Enabling Tableflow is embarrassingly easy for the cool functionality it provides. Things as useful as this usually require a much heavier lift, right?

  • Step 1: Click the Enable Tableflow button

    ‎ 

    ‎ 

  • Step 2: Click Use Confluent storage (or use custom storage like your own Amazon S3 bucket).

    ‎ 

    ‎ 

  • Step 3: That’s it!

    ‎ 

Querying Apache Iceberg™️ Tables

With your data in Iceberg, thanks to Tableflow, let’s take a look at it. You’ll be glad to know that the data isn’t open to the internet for anyone to read; you’ll need to create an API key to securely access it first.

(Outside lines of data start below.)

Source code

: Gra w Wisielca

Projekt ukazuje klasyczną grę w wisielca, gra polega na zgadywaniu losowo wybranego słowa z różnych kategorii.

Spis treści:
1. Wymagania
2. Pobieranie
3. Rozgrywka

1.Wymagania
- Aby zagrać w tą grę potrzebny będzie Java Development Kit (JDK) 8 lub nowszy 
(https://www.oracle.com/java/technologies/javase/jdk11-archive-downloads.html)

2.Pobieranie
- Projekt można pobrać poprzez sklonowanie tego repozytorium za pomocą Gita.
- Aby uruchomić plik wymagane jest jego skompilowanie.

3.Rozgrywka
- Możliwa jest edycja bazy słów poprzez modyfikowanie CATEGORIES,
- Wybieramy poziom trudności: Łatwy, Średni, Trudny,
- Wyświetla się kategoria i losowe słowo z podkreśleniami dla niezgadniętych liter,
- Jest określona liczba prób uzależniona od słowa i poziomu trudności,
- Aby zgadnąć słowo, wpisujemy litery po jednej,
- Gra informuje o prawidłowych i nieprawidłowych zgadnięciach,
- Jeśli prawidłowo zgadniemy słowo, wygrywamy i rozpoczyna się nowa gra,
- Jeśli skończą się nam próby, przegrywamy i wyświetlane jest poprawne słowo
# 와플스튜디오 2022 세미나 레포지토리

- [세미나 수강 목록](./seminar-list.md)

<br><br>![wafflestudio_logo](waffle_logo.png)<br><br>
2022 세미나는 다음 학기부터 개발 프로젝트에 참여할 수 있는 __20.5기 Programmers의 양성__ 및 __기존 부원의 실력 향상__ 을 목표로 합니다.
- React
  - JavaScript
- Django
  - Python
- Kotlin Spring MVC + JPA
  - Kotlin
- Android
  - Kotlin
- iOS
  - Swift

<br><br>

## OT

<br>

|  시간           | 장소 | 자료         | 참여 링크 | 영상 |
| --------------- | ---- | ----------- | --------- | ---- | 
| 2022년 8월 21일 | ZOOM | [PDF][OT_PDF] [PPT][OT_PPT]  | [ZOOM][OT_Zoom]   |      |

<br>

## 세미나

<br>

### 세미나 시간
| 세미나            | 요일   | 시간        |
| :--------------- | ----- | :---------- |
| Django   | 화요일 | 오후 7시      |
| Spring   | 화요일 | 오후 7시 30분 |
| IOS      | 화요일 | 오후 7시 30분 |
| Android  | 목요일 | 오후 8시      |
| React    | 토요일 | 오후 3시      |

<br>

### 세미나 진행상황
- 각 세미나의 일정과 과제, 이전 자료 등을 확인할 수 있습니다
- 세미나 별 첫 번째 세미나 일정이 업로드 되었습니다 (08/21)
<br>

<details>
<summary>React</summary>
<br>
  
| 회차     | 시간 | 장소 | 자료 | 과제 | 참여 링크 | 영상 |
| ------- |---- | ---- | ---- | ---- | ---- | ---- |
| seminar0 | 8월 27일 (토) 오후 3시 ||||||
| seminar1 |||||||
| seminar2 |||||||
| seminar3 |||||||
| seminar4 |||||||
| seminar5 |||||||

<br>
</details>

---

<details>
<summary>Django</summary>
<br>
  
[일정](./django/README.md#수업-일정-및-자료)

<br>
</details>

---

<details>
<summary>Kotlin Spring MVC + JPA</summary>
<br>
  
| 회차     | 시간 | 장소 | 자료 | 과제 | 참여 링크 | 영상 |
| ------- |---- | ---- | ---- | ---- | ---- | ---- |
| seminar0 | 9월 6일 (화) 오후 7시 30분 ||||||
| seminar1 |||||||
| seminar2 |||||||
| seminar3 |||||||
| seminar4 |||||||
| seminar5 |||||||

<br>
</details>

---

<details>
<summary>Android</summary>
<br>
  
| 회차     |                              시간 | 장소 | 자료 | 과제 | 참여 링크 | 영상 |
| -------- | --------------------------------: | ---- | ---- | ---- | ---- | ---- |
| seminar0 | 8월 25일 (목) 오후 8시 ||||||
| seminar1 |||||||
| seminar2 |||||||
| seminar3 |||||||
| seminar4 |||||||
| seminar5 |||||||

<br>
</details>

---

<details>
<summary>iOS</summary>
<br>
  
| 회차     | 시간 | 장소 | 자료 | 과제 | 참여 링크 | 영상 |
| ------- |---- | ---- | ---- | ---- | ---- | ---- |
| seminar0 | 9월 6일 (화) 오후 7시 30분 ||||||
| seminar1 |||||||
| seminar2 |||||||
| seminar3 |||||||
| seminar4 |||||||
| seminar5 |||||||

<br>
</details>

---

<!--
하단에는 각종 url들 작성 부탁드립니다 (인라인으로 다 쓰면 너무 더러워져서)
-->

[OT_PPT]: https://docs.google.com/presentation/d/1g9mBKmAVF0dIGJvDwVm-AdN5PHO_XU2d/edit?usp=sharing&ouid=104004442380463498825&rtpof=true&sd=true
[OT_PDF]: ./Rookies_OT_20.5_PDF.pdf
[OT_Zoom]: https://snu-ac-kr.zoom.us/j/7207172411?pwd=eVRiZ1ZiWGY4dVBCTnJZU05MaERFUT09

All you need now are the details of your catalog. The catalog tells whatever tool you’re using to query the Iceberg about what tables there are and where to find the files behind them. You can get the catalog endpoint from the Tableflow page in Confluent Cloud:

Either write it down or just click the copy button.

You can also derive the endpoint yourself, using this format: https://tableflow.{region}.aws.confluent.cloud/iceberg/catalog/organizations/{org resource id (UUID}/environments/{env-id}

You can get these values from the CLI. For example:

❯ confluent organization list
  Current |                  ID                  |          Name          | JIT Enabled
----------+--------------------------------------+------------------------+--------------
  *       | 178cb46b-d78e-435d-8b6e-d8d023a08e6f | Confluent, Inc. - DevX | false

❯ confluent environment list | grep rmoff
  *       | env-253ngy | rmoff                                 | ADVANCED

❯ confluent kafka cluster list
  Current |     ID     |   Name    |   Type   | Cloud |  Region   | Availability | Network | Status
----------+------------+-----------+----------+-------+-----------+--------------+---------+---------
  *       | lkc-qnygo6 | cluster00 | STANDARD | aws   | us-west-2 | single-zone  |         | UP

So this gives you:

  • Organization ID: 178cb46b-d78e-435d-8b6e-d8d023a08e6f

  • Environment ID: env-253ngy

  • Region: us-west-2

And thus a Tableflow catalog endpoint of: https://tableflow.us-west-2.aws.confluent.cloud/iceberg/catalog/organizations/178cb46b-d78e-435d-8b6e-d8d023a08e6f/environments/env-253ngy

… which is exactly what’s shown in the screenshot above.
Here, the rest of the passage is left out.